■ Source information
____________________
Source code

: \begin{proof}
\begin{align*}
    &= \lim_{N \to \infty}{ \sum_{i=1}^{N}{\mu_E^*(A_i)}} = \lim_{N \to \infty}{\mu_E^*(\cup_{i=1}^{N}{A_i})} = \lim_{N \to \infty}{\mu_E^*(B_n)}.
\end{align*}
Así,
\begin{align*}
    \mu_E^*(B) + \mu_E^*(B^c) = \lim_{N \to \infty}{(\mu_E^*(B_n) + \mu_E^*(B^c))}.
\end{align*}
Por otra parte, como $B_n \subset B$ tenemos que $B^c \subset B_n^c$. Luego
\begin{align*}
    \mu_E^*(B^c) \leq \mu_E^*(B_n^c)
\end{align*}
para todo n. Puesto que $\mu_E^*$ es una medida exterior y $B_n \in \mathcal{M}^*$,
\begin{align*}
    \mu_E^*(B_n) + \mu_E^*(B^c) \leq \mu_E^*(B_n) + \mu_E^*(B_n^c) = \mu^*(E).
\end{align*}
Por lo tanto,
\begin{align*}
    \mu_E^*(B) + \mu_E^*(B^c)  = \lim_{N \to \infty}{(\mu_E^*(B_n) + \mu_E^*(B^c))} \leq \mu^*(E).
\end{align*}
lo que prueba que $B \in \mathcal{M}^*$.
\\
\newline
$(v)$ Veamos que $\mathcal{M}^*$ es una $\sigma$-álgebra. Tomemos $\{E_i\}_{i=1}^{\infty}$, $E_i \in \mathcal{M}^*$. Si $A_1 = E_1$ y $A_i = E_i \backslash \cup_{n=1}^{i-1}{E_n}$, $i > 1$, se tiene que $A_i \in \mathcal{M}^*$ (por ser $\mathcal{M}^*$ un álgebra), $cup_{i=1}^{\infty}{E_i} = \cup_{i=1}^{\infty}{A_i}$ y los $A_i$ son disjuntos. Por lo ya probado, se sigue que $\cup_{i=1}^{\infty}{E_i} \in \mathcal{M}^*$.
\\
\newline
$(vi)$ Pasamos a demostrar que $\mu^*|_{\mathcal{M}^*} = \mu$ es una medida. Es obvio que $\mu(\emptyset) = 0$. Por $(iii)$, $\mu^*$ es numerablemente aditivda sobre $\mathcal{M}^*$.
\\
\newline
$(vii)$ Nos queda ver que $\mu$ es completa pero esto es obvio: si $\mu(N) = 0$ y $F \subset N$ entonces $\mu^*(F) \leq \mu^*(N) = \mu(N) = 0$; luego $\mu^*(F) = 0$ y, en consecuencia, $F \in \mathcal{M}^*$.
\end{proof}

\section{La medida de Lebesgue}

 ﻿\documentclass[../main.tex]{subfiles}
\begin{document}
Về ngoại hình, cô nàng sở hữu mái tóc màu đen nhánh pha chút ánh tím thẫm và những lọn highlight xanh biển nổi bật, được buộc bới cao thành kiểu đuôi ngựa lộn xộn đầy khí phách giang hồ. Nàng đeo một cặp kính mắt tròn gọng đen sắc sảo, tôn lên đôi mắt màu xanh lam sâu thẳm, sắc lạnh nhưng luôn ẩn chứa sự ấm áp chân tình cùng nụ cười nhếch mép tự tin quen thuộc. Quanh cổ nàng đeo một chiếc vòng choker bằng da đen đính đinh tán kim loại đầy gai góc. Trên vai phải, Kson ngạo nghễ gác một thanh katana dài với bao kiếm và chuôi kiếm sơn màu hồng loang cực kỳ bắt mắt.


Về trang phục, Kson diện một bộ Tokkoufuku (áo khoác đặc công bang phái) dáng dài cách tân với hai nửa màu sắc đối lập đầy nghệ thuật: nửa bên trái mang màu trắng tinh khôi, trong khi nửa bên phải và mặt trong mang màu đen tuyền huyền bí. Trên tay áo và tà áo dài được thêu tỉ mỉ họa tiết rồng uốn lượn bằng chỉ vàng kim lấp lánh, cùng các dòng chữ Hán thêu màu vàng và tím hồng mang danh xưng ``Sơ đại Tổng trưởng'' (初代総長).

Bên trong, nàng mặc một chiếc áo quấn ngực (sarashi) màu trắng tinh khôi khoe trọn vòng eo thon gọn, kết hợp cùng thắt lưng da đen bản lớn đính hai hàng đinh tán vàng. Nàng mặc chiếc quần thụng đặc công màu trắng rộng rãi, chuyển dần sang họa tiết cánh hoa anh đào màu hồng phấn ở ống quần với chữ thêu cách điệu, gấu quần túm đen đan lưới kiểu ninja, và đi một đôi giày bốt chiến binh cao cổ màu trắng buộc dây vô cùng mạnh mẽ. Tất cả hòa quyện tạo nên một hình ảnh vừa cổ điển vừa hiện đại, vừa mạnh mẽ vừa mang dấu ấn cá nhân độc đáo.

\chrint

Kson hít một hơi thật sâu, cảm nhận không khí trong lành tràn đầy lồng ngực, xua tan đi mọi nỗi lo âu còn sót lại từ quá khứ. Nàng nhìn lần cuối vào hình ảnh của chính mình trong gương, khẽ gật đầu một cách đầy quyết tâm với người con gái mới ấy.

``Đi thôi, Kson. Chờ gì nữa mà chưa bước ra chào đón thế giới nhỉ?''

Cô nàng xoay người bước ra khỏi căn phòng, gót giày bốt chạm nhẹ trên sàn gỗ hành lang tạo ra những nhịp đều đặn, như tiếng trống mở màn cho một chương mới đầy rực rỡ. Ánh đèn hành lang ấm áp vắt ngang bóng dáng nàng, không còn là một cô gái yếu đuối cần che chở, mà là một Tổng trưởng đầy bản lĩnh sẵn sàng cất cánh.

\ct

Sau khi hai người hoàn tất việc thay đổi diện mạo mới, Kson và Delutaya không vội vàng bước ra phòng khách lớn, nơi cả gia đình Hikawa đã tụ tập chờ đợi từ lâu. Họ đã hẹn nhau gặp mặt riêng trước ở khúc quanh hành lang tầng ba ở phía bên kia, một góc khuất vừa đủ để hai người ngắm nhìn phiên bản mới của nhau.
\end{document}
____________________
■ Work to be completed
Each line above that contains the word "subset" should be counted, and only the total given.

■ Task answer
2